------ Records provided ------

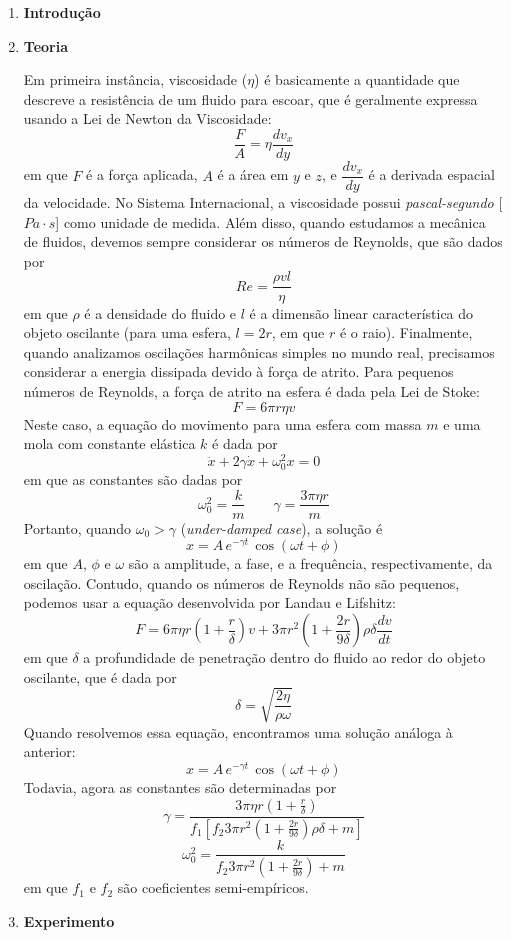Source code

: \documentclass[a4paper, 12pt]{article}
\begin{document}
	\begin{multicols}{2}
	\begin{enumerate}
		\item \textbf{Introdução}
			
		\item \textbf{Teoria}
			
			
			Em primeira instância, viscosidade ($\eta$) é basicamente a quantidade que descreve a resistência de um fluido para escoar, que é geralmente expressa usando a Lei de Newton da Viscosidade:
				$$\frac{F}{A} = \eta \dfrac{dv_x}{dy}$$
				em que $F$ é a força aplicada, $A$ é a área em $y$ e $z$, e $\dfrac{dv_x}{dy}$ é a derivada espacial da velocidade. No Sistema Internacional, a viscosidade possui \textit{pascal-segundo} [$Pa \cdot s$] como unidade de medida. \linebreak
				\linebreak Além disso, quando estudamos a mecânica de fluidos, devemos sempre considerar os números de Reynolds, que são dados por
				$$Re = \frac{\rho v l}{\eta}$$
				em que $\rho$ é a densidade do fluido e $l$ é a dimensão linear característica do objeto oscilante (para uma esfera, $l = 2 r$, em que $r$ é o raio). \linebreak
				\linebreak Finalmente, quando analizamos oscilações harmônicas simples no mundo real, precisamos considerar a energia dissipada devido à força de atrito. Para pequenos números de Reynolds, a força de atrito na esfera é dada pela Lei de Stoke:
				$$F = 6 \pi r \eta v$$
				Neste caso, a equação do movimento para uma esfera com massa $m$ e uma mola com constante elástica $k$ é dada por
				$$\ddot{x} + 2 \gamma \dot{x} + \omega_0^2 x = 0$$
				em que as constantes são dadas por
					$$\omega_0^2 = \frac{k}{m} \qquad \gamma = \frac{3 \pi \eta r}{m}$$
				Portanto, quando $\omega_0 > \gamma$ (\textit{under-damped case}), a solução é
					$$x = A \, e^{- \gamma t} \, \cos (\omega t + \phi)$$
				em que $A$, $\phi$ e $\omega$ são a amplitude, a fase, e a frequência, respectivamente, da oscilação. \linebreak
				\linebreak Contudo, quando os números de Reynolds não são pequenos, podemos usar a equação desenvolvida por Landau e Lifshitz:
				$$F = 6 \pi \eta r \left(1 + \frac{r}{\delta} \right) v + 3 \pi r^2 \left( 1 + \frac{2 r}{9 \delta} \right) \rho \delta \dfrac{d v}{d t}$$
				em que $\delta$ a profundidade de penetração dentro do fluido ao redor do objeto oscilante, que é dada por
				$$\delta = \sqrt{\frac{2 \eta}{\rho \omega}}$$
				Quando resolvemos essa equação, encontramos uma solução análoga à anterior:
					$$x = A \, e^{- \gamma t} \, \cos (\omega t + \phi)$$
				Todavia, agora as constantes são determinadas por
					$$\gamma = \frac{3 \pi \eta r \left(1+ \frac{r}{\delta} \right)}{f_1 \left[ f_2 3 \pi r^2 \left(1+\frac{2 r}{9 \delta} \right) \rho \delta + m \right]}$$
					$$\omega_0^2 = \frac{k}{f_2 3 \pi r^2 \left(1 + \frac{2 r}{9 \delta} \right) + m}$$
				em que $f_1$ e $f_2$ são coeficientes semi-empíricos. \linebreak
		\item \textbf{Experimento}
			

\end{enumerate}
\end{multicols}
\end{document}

------
------ Records provided ------

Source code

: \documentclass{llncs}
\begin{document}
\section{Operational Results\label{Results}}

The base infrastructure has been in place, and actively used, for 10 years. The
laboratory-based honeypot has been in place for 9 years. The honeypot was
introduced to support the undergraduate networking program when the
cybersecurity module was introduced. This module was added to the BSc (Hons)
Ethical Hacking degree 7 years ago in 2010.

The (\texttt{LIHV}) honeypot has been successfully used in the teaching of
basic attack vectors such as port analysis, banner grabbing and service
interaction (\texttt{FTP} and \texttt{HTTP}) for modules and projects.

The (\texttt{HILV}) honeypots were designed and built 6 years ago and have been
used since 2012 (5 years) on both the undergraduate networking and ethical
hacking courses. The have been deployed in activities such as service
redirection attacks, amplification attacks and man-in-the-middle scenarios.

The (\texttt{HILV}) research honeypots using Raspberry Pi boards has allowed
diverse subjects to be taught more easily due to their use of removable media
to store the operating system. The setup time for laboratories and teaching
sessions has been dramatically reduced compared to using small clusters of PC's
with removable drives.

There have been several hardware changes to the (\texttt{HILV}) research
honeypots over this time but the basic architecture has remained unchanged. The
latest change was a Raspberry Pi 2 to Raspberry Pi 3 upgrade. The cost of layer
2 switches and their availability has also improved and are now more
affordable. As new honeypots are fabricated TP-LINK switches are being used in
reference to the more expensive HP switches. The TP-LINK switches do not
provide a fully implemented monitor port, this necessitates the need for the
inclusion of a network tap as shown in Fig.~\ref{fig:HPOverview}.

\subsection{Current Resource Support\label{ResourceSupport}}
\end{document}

------

Task to complete: Lines above that have "oscilante": copy each of them.

Response to the exercise:
				em que $\rho$ é a densidade do fluido e $l$ é a dimensão linear característica do objeto oscilante (para uma esfera, $l = 2 r$, em que $r$ é o raio). \linebreak
				em que $\delta$ a profundidade de penetração dentro do fluido ao redor do objeto oscilante, que é dada por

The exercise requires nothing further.